Ardith Brown, a former juvenile corrections officer in the detention center, was charged with child molestation and sexual assault against persons in custody, following an investigation by the Georgia Bureau of Investigation.
On Tuesday, the GBI took out warrants for Brown.
The trial date has not been announced.
Gainesville facility director Gary Payne deferred comments to the Department of Juvenile Justice's central office.
The charges come in the wake of a "surprise inspection" of the 27 juvenile detention centers in the state, starting with the Gainesville facility.
Jim Shuler, the department's director of communications, said the "safety and security inspection task force," charged with the statewide inspection, found some "deficiencies" at the Gainesville campus.
"The inspection task force found undisclosed safety and security deficiencies at the Gainesville RYDC and gave specific instructions for them to be corrected," said Shuler.

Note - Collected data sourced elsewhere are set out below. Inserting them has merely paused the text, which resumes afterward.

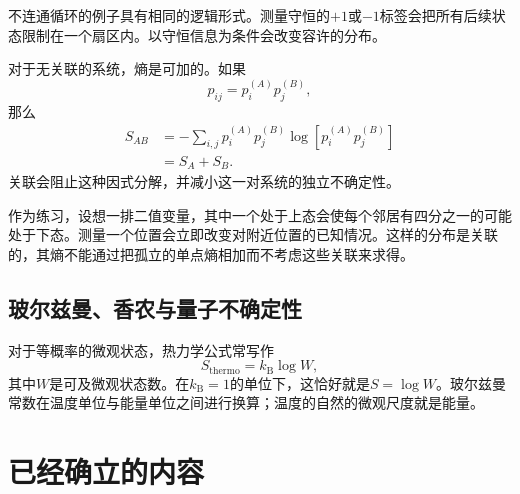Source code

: 不连通循环的例子具有相同的逻辑形式。测量守恒的\(+1\)或\(-1\)标签会把所有后续状态限制在一个扇区内。以守恒信息为条件会改变容许的分布。

对于无关联的系统，熵是可加的。如果
\begin{equation}
 p_{ij}=p_i^{(A)}p_j^{(B)},
\end{equation}
那么
\begin{align}
 S_{AB}
 &=-\sum_{i,j}p_i^{(A)}p_j^{(B)}
 \log\!\left[p_i^{(A)}p_j^{(B)}\right]\\
 &=S_A+S_B.
 \label{eq:sm1-entropy-additivity}
\end{align}
关联会阻止这种因式分解，并减小这一对系统的独立不确定性。

作为练习，设想一排二值变量，其中一个处于上态会使每个邻居有四分之一的可能处于下态。测量一个位置会立即改变对附近位置的已知情况。这样的分布是关联的，其熵不能通过把孤立的单点熵相加而不考虑这些关联来求得。

\subsection{玻尔兹曼、香农与量子不确定性}

\begin{classroomqa}
\end{classroomqa}

对于等概率的微观状态，热力学公式常写作
\begin{equation}
 S_{\mathrm{thermo}}=k_{\mathrm B}\log W,
 \label{eq:sm1-boltzmann-formula}
\end{equation}
其中\(W\)是可及微观状态数。在\(k_{\mathrm B}=1\)的单位下，这恰好就是\(S=\log W\)。玻尔兹曼常数在温度单位与能量单位之间进行换算；温度的自然的微观尺度就是能量。

\begin{classroomqa}
\end{classroomqa}

\section{已经确立的内容}

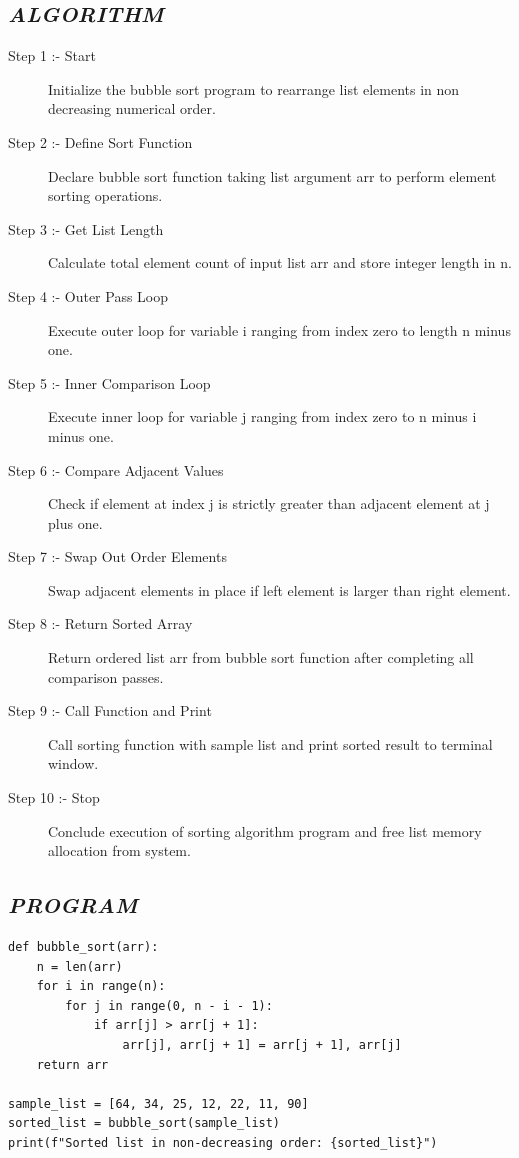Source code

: \documentclass[11pt,a4paper]{article}
\begin{document}
\subsection*{\textit{ALGORITHM}}
\begin{description}
  \item[Step 1 :- Start] Initialize the bubble sort program to rearrange list elements in non decreasing numerical order.
  \item[Step 2 :- Define Sort Function] Declare bubble sort function taking list argument arr to perform element sorting operations.
  \item[Step 3 :- Get List Length] Calculate total element count of input list arr and store integer length in n.
  \item[Step 4 :- Outer Pass Loop] Execute outer loop for variable i ranging from index zero to length n minus one.
  \item[Step 5 :- Inner Comparison Loop] Execute inner loop for variable j ranging from index zero to n minus i minus one.
  \item[Step 6 :- Compare Adjacent Values] Check if element at index j is strictly greater than adjacent element at j plus one.
  \item[Step 7 :- Swap Out Order Elements] Swap adjacent elements in place if left element is larger than right element.
  \item[Step 8 :- Return Sorted Array] Return ordered list arr from bubble sort function after completing all comparison passes.
  \item[Step 9 :- Call Function and Print] Call sorting function with sample list and print sorted result to terminal window.
  \item[Step 10 :- Stop] Conclude execution of sorting algorithm program and free list memory allocation from system.
\end{description}

\subsection*{\textit{PROGRAM}}
\begin{lstlisting}[style=pythonstyle]
def bubble_sort(arr): 
    n = len(arr) 
    for i in range(n): 
        for j in range(0, n - i - 1): 
            if arr[j] > arr[j + 1]: 
                arr[j], arr[j + 1] = arr[j + 1], arr[j] 
    return arr 
 
sample_list = [64, 34, 25, 12, 22, 11, 90] 
sorted_list = bubble_sort(sample_list) 
print(f"Sorted list in non-decreasing order: {sorted_list}")
\end{lstlisting}
\end{document}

That investigation, he said, led to information about the staff misconduct with residents.
"As a result of our surprise inspections at all 27 Georgia juvenile detention centers, we've observed many of our juvenile corrections officers become more diligent in monitoring youth activity at all our facilities," said L. Gale Buckner, DJJ commissioner. "That's how this current misconduct evidence originally came to our attention."
Brown was released from her position on Feb. 2 following an internal investigation into "allegations of an inappropriate relationship with a 14-year-old resident."
The Justice Department began the "systemwide security sweep crackdown" in the state's facilities following a teen homicide at the Augusta YDC campus.
That investigation involves violations of physical abuse of inmates, as well as personnel smuggling contraband into the facility.
Buckner predicts more violations across the state will come to light and hopes the prosecution of Brown will curb future misconduct.
"We want this action to serve as a strong deterrent and we welcome this opportunity to help local authorities prosecute these crimes against the children in our care and custody," Buckner said.
Those unannounced investigations will continue.